(Dataset entries)
******
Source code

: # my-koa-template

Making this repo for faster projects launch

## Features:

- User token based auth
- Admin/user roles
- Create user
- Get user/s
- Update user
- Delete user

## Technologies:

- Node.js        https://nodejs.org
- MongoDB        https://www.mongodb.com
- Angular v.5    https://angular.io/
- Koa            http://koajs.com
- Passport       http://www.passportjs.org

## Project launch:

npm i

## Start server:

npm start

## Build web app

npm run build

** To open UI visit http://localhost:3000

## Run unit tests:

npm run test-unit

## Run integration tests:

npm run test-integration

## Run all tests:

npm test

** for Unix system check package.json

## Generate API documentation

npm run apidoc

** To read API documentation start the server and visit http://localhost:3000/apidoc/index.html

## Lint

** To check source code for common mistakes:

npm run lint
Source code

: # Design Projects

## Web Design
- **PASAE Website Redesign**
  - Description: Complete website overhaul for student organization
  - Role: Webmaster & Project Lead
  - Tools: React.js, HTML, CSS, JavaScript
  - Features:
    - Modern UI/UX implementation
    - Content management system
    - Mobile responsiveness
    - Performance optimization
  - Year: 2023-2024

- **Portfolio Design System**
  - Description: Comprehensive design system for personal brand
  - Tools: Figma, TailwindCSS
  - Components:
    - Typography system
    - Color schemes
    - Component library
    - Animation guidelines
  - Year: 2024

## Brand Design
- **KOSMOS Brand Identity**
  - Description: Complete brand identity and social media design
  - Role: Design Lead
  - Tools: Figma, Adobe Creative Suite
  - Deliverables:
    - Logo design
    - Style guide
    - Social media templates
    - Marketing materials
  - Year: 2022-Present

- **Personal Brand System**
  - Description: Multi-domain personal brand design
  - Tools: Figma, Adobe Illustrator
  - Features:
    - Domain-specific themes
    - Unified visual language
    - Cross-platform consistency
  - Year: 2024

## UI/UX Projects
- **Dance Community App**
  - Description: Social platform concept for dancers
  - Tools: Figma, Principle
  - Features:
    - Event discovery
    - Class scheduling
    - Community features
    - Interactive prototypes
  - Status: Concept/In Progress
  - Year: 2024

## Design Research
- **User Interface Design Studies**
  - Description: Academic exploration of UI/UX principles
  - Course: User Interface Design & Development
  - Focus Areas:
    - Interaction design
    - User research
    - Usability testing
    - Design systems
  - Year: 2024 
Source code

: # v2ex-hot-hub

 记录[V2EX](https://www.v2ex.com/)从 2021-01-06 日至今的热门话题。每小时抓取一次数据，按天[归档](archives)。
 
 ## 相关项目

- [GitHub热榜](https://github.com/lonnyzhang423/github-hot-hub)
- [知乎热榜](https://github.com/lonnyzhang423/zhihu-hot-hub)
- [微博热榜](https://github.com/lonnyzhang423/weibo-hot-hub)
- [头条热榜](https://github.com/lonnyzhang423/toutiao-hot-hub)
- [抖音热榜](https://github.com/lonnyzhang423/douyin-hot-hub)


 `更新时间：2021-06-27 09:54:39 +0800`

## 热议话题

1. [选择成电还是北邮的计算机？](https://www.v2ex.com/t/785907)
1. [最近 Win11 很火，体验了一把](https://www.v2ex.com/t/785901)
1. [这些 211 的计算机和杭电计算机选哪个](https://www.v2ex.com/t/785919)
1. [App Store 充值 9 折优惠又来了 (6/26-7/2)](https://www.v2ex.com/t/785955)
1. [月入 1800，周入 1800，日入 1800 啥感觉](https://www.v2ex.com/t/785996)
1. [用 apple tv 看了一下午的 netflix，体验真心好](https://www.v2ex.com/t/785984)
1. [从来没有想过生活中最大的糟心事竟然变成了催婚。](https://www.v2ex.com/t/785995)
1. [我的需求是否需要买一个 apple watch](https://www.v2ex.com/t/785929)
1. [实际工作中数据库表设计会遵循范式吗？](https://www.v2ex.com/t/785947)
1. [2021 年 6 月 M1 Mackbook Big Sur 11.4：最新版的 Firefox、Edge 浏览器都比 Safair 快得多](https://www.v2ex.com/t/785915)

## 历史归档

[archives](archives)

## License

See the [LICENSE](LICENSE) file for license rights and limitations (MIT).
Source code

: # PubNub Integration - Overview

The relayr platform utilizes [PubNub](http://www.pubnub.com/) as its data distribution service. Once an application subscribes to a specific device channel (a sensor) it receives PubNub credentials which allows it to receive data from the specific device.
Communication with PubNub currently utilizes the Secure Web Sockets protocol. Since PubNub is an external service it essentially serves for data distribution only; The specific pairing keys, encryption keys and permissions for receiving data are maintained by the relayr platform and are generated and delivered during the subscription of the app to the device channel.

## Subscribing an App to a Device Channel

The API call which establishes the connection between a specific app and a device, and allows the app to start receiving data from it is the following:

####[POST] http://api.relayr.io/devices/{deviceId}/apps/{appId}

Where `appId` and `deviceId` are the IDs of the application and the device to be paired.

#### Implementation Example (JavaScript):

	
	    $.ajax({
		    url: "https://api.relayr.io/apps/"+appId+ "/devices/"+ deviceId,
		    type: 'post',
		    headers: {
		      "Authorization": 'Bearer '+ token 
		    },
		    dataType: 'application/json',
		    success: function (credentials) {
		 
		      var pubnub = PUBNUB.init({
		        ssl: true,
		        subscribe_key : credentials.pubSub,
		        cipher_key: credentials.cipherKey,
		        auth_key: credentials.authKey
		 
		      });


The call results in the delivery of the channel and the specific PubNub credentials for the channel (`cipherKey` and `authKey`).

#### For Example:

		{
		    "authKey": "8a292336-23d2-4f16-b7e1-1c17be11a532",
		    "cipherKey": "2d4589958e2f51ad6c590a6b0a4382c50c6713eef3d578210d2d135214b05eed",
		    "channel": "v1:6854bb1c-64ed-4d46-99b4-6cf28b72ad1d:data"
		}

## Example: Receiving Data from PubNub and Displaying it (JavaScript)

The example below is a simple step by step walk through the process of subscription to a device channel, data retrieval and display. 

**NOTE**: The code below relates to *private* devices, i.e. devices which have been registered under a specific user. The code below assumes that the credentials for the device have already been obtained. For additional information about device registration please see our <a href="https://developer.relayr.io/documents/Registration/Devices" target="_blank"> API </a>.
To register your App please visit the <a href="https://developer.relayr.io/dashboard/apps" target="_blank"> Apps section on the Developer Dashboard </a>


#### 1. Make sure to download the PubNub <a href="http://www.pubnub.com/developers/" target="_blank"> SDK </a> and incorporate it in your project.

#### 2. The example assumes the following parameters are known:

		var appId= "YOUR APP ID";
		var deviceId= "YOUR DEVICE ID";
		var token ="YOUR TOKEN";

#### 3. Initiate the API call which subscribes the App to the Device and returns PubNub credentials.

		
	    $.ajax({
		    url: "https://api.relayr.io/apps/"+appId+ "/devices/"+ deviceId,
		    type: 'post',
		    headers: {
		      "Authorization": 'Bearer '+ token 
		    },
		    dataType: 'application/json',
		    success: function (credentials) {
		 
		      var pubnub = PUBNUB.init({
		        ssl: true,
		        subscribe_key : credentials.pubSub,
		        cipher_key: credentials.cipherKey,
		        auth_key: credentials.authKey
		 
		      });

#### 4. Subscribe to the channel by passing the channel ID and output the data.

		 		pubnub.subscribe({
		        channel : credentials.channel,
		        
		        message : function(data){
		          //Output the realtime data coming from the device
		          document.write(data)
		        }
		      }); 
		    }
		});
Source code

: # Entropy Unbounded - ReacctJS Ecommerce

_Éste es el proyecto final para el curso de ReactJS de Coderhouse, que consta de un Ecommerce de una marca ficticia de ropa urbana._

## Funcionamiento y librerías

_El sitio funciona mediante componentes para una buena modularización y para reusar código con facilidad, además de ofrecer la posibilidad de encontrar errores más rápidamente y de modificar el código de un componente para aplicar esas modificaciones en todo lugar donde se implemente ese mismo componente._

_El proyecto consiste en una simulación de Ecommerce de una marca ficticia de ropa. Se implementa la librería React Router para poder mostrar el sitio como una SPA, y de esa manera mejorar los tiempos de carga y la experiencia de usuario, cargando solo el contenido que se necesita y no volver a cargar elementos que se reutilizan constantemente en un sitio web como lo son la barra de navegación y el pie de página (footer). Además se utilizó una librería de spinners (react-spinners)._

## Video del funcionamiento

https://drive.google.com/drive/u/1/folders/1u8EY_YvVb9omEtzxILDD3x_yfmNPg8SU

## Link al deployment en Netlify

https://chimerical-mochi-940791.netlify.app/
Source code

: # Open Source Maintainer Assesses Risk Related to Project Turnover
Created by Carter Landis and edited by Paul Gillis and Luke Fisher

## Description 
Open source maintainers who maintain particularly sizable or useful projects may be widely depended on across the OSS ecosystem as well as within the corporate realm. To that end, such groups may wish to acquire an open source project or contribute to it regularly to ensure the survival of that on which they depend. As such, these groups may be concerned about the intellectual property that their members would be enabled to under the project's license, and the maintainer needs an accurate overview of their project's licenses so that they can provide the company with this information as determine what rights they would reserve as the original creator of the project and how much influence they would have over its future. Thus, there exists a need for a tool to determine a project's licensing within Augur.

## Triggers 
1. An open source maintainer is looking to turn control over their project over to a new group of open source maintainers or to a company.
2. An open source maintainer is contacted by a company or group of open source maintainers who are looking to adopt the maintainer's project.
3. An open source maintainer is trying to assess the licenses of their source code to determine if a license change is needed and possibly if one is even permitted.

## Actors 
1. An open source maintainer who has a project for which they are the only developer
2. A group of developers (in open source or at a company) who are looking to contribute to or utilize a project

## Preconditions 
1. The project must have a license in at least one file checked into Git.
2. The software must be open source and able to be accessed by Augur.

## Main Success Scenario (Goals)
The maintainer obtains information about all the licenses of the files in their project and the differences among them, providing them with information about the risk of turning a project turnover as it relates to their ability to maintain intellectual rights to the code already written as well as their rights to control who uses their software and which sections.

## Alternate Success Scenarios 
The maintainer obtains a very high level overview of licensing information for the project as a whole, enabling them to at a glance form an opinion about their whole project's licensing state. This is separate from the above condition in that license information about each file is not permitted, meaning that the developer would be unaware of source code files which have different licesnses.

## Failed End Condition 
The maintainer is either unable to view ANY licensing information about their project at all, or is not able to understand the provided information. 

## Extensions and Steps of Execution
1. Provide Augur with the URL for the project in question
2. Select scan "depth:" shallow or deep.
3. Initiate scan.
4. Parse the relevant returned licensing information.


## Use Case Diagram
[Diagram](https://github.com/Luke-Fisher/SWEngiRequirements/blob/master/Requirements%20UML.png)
******
(What to work on)
Go through the records above and return every line that holds the string "distribution".

(Task response)
The relayr platform utilizes [PubNub](http://www.pubnub.com/) as its data distribution service. Once an application subscribes to a specific device channel (a sensor) it receives PubNub credentials which allows it to receive data from the specific device.
Communication with PubNub currently utilizes the Secure Web Sockets protocol. Since PubNub is an external service it essentially serves for data distribution only; The specific pairing keys, encryption keys and permissions for receiving data are maintained by the relayr platform and are generated and delivered during the subscription of the app to the device channel.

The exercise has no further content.